DATA PROVIDED
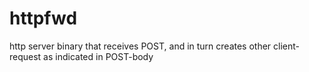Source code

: # httpfwd
http server binary that receives POST, and in turn creates other client-request as indicated in POST-body
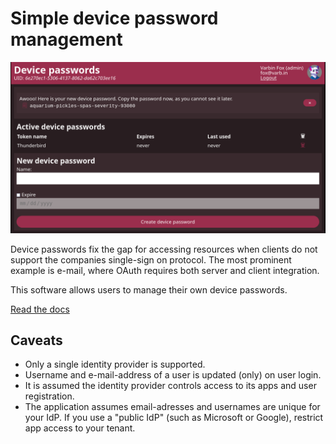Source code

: # Simple device password management

![Screenshot](docs/example.png)

Device passwords fix the gap for accessing resources when clients do not support
the companies single-sign on protocol. The most prominent example is e-mail, 
where OAuth requires both server and client integration.

This software allows users to manage their own device passwords.

[Read the docs](https://devicepasswords.readthedocs.io/)

## Caveats

 - Only a single identity provider is supported.
 - Username and e-mail-address of a user is updated (only) on user login.
 - It is assumed the identity provider controls access to its apps and user registration.
 - The application assumes email-adresses and usernames are unique for your IdP.
   If you use a "public IdP" (such as Microsoft or Google), restrict app access 
   to your tenant.
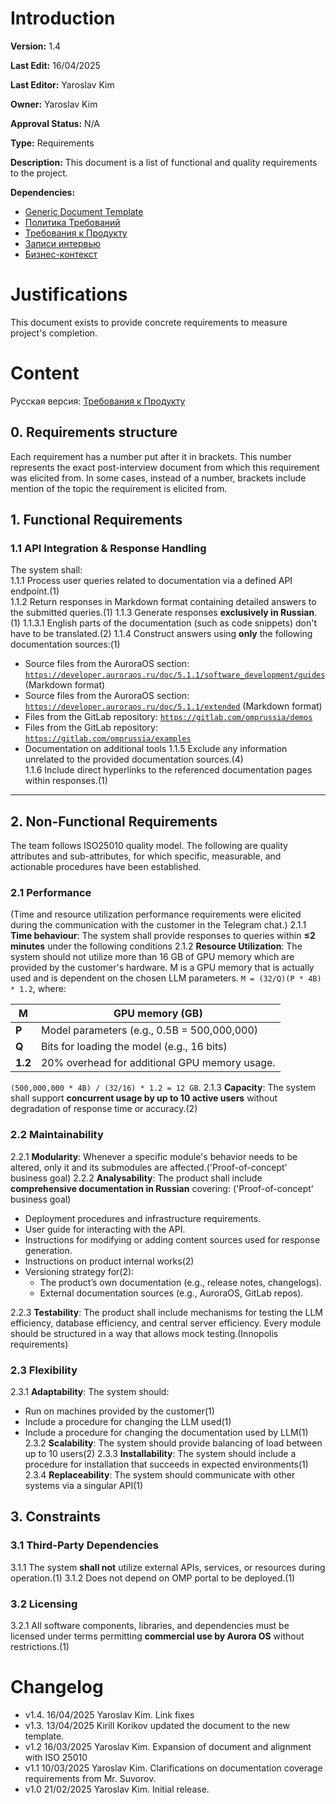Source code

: # Introduction

**Version:** 1.4

**Last Edit:** 16/04/2025

**Last Editor:** Yaroslav Kim

**Owner:** Yaroslav Kim

**Approval Status:** N/A

**Type:** Requirements

**Description:** This document is a list of functional and quality requirements to the project.

**Dependencies:**
 - [Generic Document Template](<../../../DocumentTemplates/EN/Generic Document Template.md>)
 - [Политика Требований](<../../RU/Требования/Политика Требований.md>)
 - [Требования к Продукту](<../../RU/Требования/Требования к Продукту.md>)
 - [Записи интервью](<../Post-Interview Documents/>)
 - [Бизнес-контекст](<../Context/Business Context.md>)

# Justifications
This document exists to provide concrete requirements to measure project's completion.

# Content

Русская версия: [Требования к Продукту](<../../RU/Требования/Требования к Продукту.md>)

## 0. Requirements structure
Each requirement has a number put after it in brackets. This number represents the exact post-interview document from which this requirement was elicited from.
In some cases, instead of a number, brackets include mention of the topic the requirement is elicited from.

## 1. Functional Requirements  

### 1.1 API Integration & Response Handling  
The system shall:  
1.1.1 Process user queries related to documentation via a defined API endpoint.(1)  
1.1.2 Return responses in Markdown format containing detailed answers to the submitted queries.(1)
1.1.3 Generate responses **exclusively in Russian**.(1)
    1.1.3.1 English parts of the documentation (such as code snippets) don't have to be translated.(2)
1.1.4 Construct answers using **only** the following documentation sources:(1)
- Source files from the AuroraOS section: [`https://developer.auroraos.ru/doc/5.1.1/software_development/guides`](https://developer.auroraos.ru/doc/5.1.1/software_development/guides) (Markdown format)  
- Source files from the AuroraOS section: [`https://developer.auroraos.ru/doc/5.1.1/extended`](https://developer.auroraos.ru/doc/5.1.1/extended) (Markdown format)  
- Files from the GitLab repository: [`https://gitlab.com/omprussia/demos`](https://gitlab.com/omprussia/demos)  
- Files from the GitLab repository: [`https://gitlab.com/omprussia/examples`](https://gitlab.com/omprussia/examples) 
- Documentation on additional tools
1.1.5 Exclude any information unrelated to the provided documentation sources.(4)  
1.1.6 Include direct hyperlinks to the referenced documentation pages within responses.(1)  

---

## 2. Non-Functional Requirements  
The team follows ISO25010 quality model. The following are quality attributes and sub-attributes, for which specific, measurable, and actionable procedures have been established.
### 2.1 Performance
(Time and resource utilization performance requirements were elicited during the communication with the customer in the Telegram chat.)
2.1.1 **Time behaviour**: The system shall provide responses to queries within **≤2 minutes** under the following conditions
2.1.2 **Resource Utilization**: The system should not utilize more than 16 GB of GPU memory which are provided by the customer's hardware. M is a GPU memory that is actually used and is dependent on the chosen LLM parameters.
`M = (32/Q)(P * 4B) * 1.2`, where:

| **M**   | GPU memory (GB)                               |
| ------- | --------------------------------------------- |
| **P**   | Model parameters (e.g., 0.5B = 500,000,000)   |
| **Q**   | Bits for loading the model (e.g., 16 bits)    |
| **1.2** | 20% overhead for additional GPU memory usage. |
`(500,000,000 * 4B) / (32/16) * 1.2 = 12 GB`.
2.1.3 **Capacity**: The system shall support **concurrent usage by up to 10 active users** without degradation of response time or accuracy.(2)

### 2.2 Maintainability  
2.2.1 **Modularity**: Whenever a specific module's behavior needs to be altered, only it and its submodules are affected.('Proof-of-concept' business goal)
2.2.2 **Analysability**: The product shall include **comprehensive documentation in Russian** covering: ('Proof-of-concept' business goal)
- Deployment procedures and infrastructure requirements.  
- User guide for interacting with the API.  
- Instructions for modifying or adding content sources used for response generation.
- Instructions on product internal works(2)
- Versioning strategy for(2):  
	- The product’s own documentation (e.g., release notes, changelogs).  
    - External documentation sources (e.g., AuroraOS, GitLab repos).
    
2.2.3 **Testability**: The product shall include mechanisms for testing the LLM efficiency, database efficiency, and central server efficiency. Every module should be structured in a way that allows mock testing.(Innopolis requirements)

### 2.3 Flexibility
2.3.1 **Adaptability**: The system should:
- Run on machines provided by the customer(1)
- Include a procedure for changing the LLM used(1)
- Include a procedure for changing the documentation used by LLM(1)
2.3.2 **Scalability**: The system should provide balancing of load between up to 10 users(2)
2.3.3 **Installability**: The system should include a procedure for installation that succeeds in expected environments(1)
2.3.4 **Replaceability**: The system should communicate with other systems via a singular API(1)

## 3. Constraints  

### 3.1 Third-Party Dependencies  
3.1.1 The system **shall not** utilize external APIs, services, or resources during operation.(1)
3.1.2 Does not depend on OMP portal to be deployed.(1)


### 3.2 Licensing  
3.2.1 All software components, libraries, and dependencies must be licensed under terms permitting **commercial use by Aurora OS** without restrictions.(1)

# Changelog
- v1.4. 16/04/2025 Yaroslav Kim. Link fixes
- v1.3. 13/04/2025 Kirill Korikov updated the document to the new template.
- v1.2 16/03/2025 Yaroslav Kim. Expansion of document and alignment with ISO 25010
- v1.1 10/03/2025 Yaroslav Kim. Clarifications on documentation coverage requirements from Mr. Suvorov.
- v1.0 21/02/2025 Yaroslav Kim. Initial release.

TASK INSTRUCTIONS
Repeat the data verbatim through the "- It is assumed" line, no pictures.

RESULT FOR THIS EXERCISE
Source code

: # httpfwd
http server binary that receives POST, and in turn creates other client-request as indicated in POST-body
Source code

: # Simple device password management

![Screenshot](docs/example.png)

Device passwords fix the gap for accessing resources when clients do not support
the companies single-sign on protocol. The most prominent example is e-mail, 
where OAuth requires both server and client integration.

This software allows users to manage their own device passwords.

[Read the docs](https://devicepasswords.readthedocs.io/)

## Caveats

 - Only a single identity provider is supported.
 - Username and e-mail-address of a user is updated (only) on user login.
 - It is assumed the identity provider controls access to its apps and user registration.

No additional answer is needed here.